WHAT THIS TASK INVOLVES
Copy each line below in which the word "commits" occurs.

DATA SUPPLIED: Begin

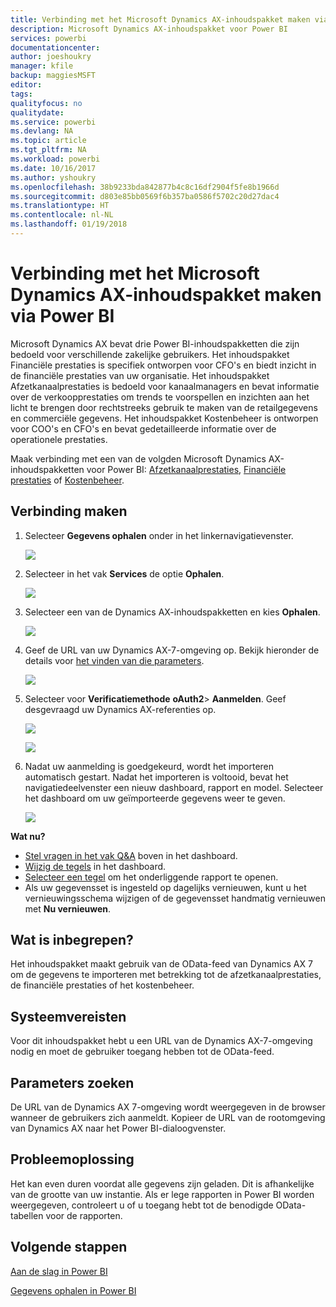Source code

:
 ```yaml
---
title: Verbinding met het Microsoft Dynamics AX-inhoudspakket maken via Power BI
description: Microsoft Dynamics AX-inhoudspakket voor Power BI
services: powerbi
documentationcenter: 
author: joeshoukry
manager: kfile
backup: maggiesMSFT
editor: 
tags: 
qualityfocus: no
qualitydate: 
ms.service: powerbi
ms.devlang: NA
ms.topic: article
ms.tgt_pltfrm: NA
ms.workload: powerbi
ms.date: 10/16/2017
ms.author: yshoukry
ms.openlocfilehash: 38b9233bda842877b4c8c16df2904f5fe8b1966d
ms.sourcegitcommit: d803e85bb0569f6b357ba0586f5702c20d27dac4
ms.translationtype: HT
ms.contentlocale: nl-NL
ms.lasthandoff: 01/19/2018
---
```

# <a name="connect-to-microsoft-dynamics-ax-content-pack-with-power-bi"></a>Verbinding met het Microsoft Dynamics AX-inhoudspakket maken via Power BI
Microsoft Dynamics AX bevat drie Power BI-inhoudspakketten die zijn bedoeld voor verschillende zakelijke gebruikers. Het inhoudspakket Financiële prestaties is specifiek ontworpen voor CFO's en biedt inzicht in de financiële prestaties van uw organisatie. Het inhoudspakket Afzetkanaalprestaties is bedoeld voor kanaalmanagers en bevat informatie over de verkoopprestaties om trends te voorspellen en inzichten aan het licht te brengen door rechtstreeks gebruik te maken van de retailgegevens en commerciële gegevens. Het inhoudspakket Kostenbeheer is ontworpen voor COO's en CFO's en bevat gedetailleerde informatie over de operationele prestaties.

Maak verbinding met een van de volgden Microsoft Dynamics AX-inhoudspakketten voor Power BI: [Afzetkanaalprestaties](https://app.powerbi.com/getdata/services/dynamics-ax-retail-channel-performance), [Financiële prestaties](https://app.powerbi.com/getdata/services/dynamics-ax-financial-performance) of [Kostenbeheer](https://app.powerbi.com/getdata/services/dynamics-ax-cost-management).

## <a name="how-to-connect"></a>Verbinding maken
1. Selecteer **Gegevens ophalen** onder in het linkernavigatievenster.
   
   ![](media/service-connect-to-microsoft-dynamics-ax/getdata.png)
2. Selecteer in het vak **Services** de optie **Ophalen**.
   
   ![](media/service-connect-to-microsoft-dynamics-ax/services.png)
3. Selecteer een van de Dynamics AX-inhoudspakketten en kies **Ophalen**.
   
   ![](media/service-connect-to-microsoft-dynamics-ax/mdax.png)
4. Geef de URL van uw Dynamics AX-7-omgeving op. Bekijk hieronder de details voor [het vinden van die parameters](#FindingParams).
   
   ![](media/service-connect-to-microsoft-dynamics-ax/params.png)
5. Selecteer voor **Verificatiemethode** **oAuth2**\> **Aanmelden**. Geef desgevraagd uw Dynamics AX-referenties op.
   
    ![](media/service-connect-to-microsoft-dynamics-ax/creds.png)
   
    ![](media/service-connect-to-microsoft-dynamics-ax/creds2.png)
6. Nadat uw aanmelding is goedgekeurd, wordt het importeren automatisch gestart. Nadat het importeren is voltooid, bevat het navigatiedeelvenster een nieuw dashboard, rapport en model. Selecteer het dashboard om uw geïmporteerde gegevens weer te geven.
   
     ![](media/service-connect-to-microsoft-dynamics-ax/dashboard.png)

**Wat nu?**

* [Stel vragen in het vak Q&A](power-bi-q-and-a.md) boven in het dashboard.
* [Wijzig de tegels](service-dashboard-edit-tile.md) in het dashboard.
* [Selecteer een tegel](service-dashboard-tiles.md) om het onderliggende rapport te openen.
* Als uw gegevensset is ingesteld op dagelijks vernieuwen, kunt u het vernieuwingsschema wijzigen of de gegevensset handmatig vernieuwen met **Nu vernieuwen**.

## <a name="whats-included"></a>Wat is inbegrepen?
Het inhoudspakket maakt gebruik van de OData-feed van Dynamics AX 7 om de gegevens te importeren met betrekking tot de afzetkanaalprestaties, de financiële prestaties of het kostenbeheer.

## <a name="system-requirements"></a>Systeemvereisten
Voor dit inhoudspakket hebt u een URL van de Dynamics AX-7-omgeving nodig en moet de gebruiker toegang hebben tot de OData-feed.

## <a name="finding-parameters"></a>Parameters zoeken
<a name="FindingParams"></a>

De URL van de Dynamics AX 7-omgeving wordt weergegeven in de browser wanneer de gebruikers zich aanmeldt. Kopieer de URL van de rootomgeving van Dynamics AX naar het Power BI-dialoogvenster.

## <a name="troubleshooting"></a>Probleemoplossing
Het kan even duren voordat alle gegevens zijn geladen. Dit is afhankelijke van de grootte van uw instantie. Als er lege rapporten in Power BI worden weergegeven, controleert u of u toegang hebt tot de benodigde OData-tabellen voor de rapporten.

## <a name="next-steps"></a>Volgende stappen
[Aan de slag in Power BI](service-get-started.md)

[Gegevens ophalen in Power BI](service-get-data.md)

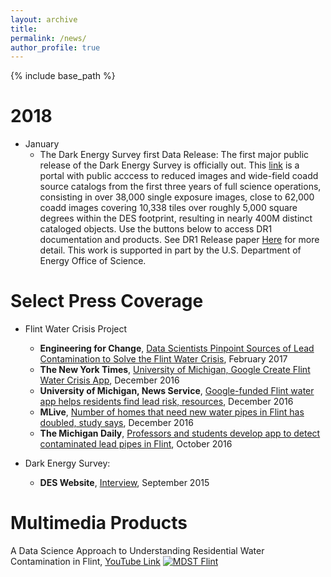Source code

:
 ```yaml
---
layout: archive
title: 
permalink: /news/
author_profile: true
---
```


{% include base_path %}

2018
======
* January
   * The Dark Energy Survey first Data Release: The first major public release of the Dark Energy Survey is officially out. This [link](https://des.ncsa.illinois.edu/releases/dr1) is a portal with public acccess to reduced images and wide-field coadd source catalogs from the first three years of full science operations, consisting in over 38,000 single exposure images, close to 62,000 coadd images covering 10,338 tiles over roughly 5,000 square degrees within the DES footprint, resulting in nearly 400M distinct cataloged objects. Use the buttons below to access DR1 documentation and products. See DR1 Release paper [Here](https://www.darkenergysurvey.org/wp-content/uploads/2018/01/DR1Release.pdf) for more detail. This work is supported in part by the U.S. Department of Energy Office of Science.
   

Select Press Coverage
======
* Flint Water Crisis Project
    * **Engineering for Change**, [Data Scientists Pinpoint Sources of Lead Contamination to Solve the Flint Water Crisis](https://www.engineeringforchange.org/data-scientists-pinpointing-sources-lead-contamination-solve-flint-water-crisis/), February 2017
    * **The New York Times**, [University of Michigan, Google Create Flint Water Crisis App](http://www.nytimes.com/aponline/2016/12/11/us/ap-us-flint-water-app.html?ref=aponline), December 2016
    * **University of Michigan, News Service**, [Google-funded Flint water app helps residents find lead risk, resources](http://ns.umich.edu/new/multimedia/videos/24394-google-funded-flint-water-app-helps-residents-find-lead-risk-resources), December 2016
    * **MLive**, [Number of homes that need new water pipes in Flint has doubled, study says](http://www.mlive.com/news/flint/index.ssf/2016/12/study_says_nearly_30000_flint.html), December 2016
    * **The Michigan Daily**, [Professors and students develop app to detect contaminated lead pipes in Flint](https://www.michigandaily.com/section/news/professors-and-students-team-detect-lead-pipes-flint), October 2016

* Dark Energy Survey:
    * **DES Website**, [Interview](http://www.darkenergysurvey.org/scientistoftheweek/arya-farahi/), September 2015


Multimedia Products
======
A Data Science Approach to Understanding Residential Water Contamination in Flint, [YouTube Link](https://www.youtube.com/watch?v=0g66ImaV8Ag)
[![MDST Flint](https://img.youtube.com/vi/0g66ImaV8Ag/0.jpg)](https://www.youtube.com/watch?v=0g66ImaV8Ag "MDST Flint")

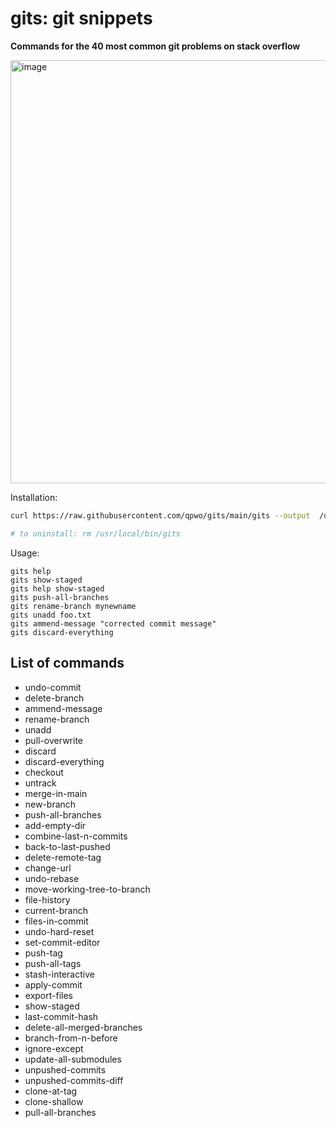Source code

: # gits: git snippets

**Commands for the 40 most common git problems on stack overflow**


<img width="677" alt="image" src="https://user-images.githubusercontent.com/10591373/160515906-9c881109-bfaa-409c-b7fc-3a9e90975642.png">


Installation:

```sh
curl https://raw.githubusercontent.com/qpwo/gits/main/gits --output  /usr/local/bin/gits && chmod u+x /usr/local/bin/gits

# to uninstall: rm /usr/local/bin/gits
```

Usage:

```
gits help
gits show-staged
gits help show-staged
gits push-all-branches
gits rename-branch mynewname
gits unadd foo.txt
gits ammend-message "corrected commit message"
gits discard-everything
```

## List of commands

-   undo-commit
-   delete-branch
-   ammend-message
-   rename-branch
-   unadd
-   pull-overwrite
-   discard
-   discard-everything
-   checkout
-   untrack
-   merge-in-main
-   new-branch
-   push-all-branches
-   add-empty-dir
-   combine-last-n-commits
-   back-to-last-pushed
-   delete-remote-tag
-   change-url
-   undo-rebase
-   move-working-tree-to-branch
-   file-history
-   current-branch
-   files-in-commit
-   undo-hard-reset
-   set-commit-editor
-   push-tag
-   push-all-tags
-   stash-interactive
-   apply-commit
-   export-files
-   show-staged
-   last-commit-hash
-   delete-all-merged-branches
-   branch-from-n-before
-   ignore-except
-   update-all-submodules
-   unpushed-commits
-   unpushed-commits-diff
-   clone-at-tag
-   clone-shallow
-   pull-all-branches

DATA SUPPLIED: End

COMPLETED TASK
-   combine-last-n-commits
-   unpushed-commits
-   unpushed-commits-diff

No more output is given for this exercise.